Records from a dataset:
= Beginning of Section =

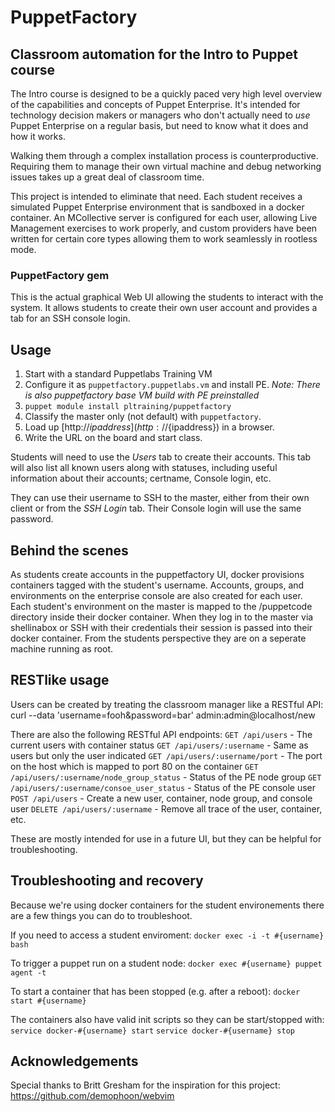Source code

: PuppetFactory
=============

## Classroom automation for the Intro to Puppet course

The Intro course is designed to be a quickly paced very high level overview of
the capabilities and concepts of Puppet Enterprise. It's intended for technology
decision makers or managers who don't actually need to *use* Puppet Enterprise
on a regular basis, but need to know what it does and how it works.

Walking them through a complex installation process is counterproductive.
Requiring them to manage their own virtual machine and debug networking issues
takes up a great deal of classroom time.

This project is intended to eliminate that need. Each student receives a simulated
Puppet Enterprise environment that is sandboxed in a docker container. An 
MCollective server is configured for each user, allowing Live Management 
exercises to work properly, and custom providers have been written for certain 
core types allowing them to work seamlessly in rootless mode.

### PuppetFactory gem

This is the actual graphical Web UI allowing the students to interact with the
system. It allows students to create their own user account and provides a tab
for an SSH console login.

## Usage

1. Start with a standard Puppetlabs Training VM
1. Configure it as `puppetfactory.puppetlabs.vm` and install PE.
*Note: There is also puppetfactory base VM build with PE preinstalled*
1. `puppet module install pltraining/puppetfactory`
1. Classify the master only (not default) with `puppetfactory`.
1. Load up [http://${ipaddress}](http://${ipaddress}) in a browser.
1. Write the URL on the board and start class.

Students will need to use the _Users_ tab to create their accounts. This tab
will also list all known users along with statuses, including useful information
about their accounts; certname, Console login, etc.

They can use their username to SSH to the master, either from their own client
or from the _SSH Login_ tab. Their Console login will use the same password.

## Behind the scenes

As students create accounts in the puppetfactory UI, docker provisions containers
tagged with the student's username. Accounts, groups, and environments on the 
enterprise console are also created for each user. Each student's environment on
the master is mapped to the /puppetcode directory inside their docker container.
When they log in to the master via shellinabox or SSH with their credentials 
their session is passed into their docker container. From the students perspective
they are on a seperate machine running as root.

## RESTlike usage

Users can be created by treating the classroom manager like a RESTful API:
  curl --data 'username=fooh&password=bar' admin:admin@localhost/new

There are also the following RESTful API endpoints:
  `GET /api/users`
    - The current users with container status
  `GET /api/users/:username`
    - Same as users but only the user indicated
  `GET /api/users/:username/port`
    - The port on the host which is mapped to port 80 on the container
  `GET /api/users/:username/node_group_status`
    - Status of the PE node group
  `GET /api/users/:username/consoe_user_status`
    - Status of the PE console user
  `POST /api/users`
    - Create a new user, container, node group, and console user
  `DELETE /api/users/:username`
    - Remove all trace of the user, container, etc.

These are mostly intended for use in a future UI, but they can be helpful for troubleshooting.

## Troubleshooting and recovery

Because we're using docker containers for the student environements there are a
few things you can do to troubleshoot.

If you need to access a student enviroment:
`docker exec -i -t #{username} bash`

To trigger a puppet run on a student node:
`docker exec #{username} puppet agent -t`

To start a container that has been stopped (e.g. after a reboot):
`docker start #{username}`

The containers also have valid init scripts so they can be start/stopped with:
`service docker-#{username} start`
`service docker-#{username} stop`

## Acknowledgements

Special thanks to Britt Gresham for the inspiration for this project:
https://github.com/demophoon/webvim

= End of Section =

== WORK ORDER ==
Your output is the lines from the top of the entries through the line containing "decision makers or", exactly as they stand. No pictures belong in it.

== OUTPUT OF THE TASK ==
Source code

: PuppetFactory
=============

## Classroom automation for the Intro to Puppet course

The Intro course is designed to be a quickly paced very high level overview of
the capabilities and concepts of Puppet Enterprise. It's intended for technology
decision makers or managers who don't actually need to *use* Puppet Enterprise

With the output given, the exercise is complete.